The word "timer" appears in some lines of the entries. Say how many, and give nothing but the number.

Supplied records:
* * *
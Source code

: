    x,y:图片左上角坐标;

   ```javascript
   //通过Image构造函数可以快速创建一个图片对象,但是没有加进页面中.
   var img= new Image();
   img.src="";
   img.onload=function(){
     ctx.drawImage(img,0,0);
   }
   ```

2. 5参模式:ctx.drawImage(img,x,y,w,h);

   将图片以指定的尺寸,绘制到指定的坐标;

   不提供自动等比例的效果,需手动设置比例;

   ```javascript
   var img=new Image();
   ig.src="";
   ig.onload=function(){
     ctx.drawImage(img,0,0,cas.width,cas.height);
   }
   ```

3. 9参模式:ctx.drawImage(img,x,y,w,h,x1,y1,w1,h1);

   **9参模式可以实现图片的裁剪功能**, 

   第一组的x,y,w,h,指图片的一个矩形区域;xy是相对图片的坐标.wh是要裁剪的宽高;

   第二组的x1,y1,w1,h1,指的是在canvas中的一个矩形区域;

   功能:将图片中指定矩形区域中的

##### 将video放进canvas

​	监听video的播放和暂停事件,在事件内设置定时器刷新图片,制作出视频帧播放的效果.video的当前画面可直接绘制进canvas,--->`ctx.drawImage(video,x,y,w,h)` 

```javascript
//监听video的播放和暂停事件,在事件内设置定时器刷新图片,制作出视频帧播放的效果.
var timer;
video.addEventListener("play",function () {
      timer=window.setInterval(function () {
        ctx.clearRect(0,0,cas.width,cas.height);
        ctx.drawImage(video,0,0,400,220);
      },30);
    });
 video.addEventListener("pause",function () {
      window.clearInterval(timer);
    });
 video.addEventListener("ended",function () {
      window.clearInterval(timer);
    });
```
* * *
Written reply:
4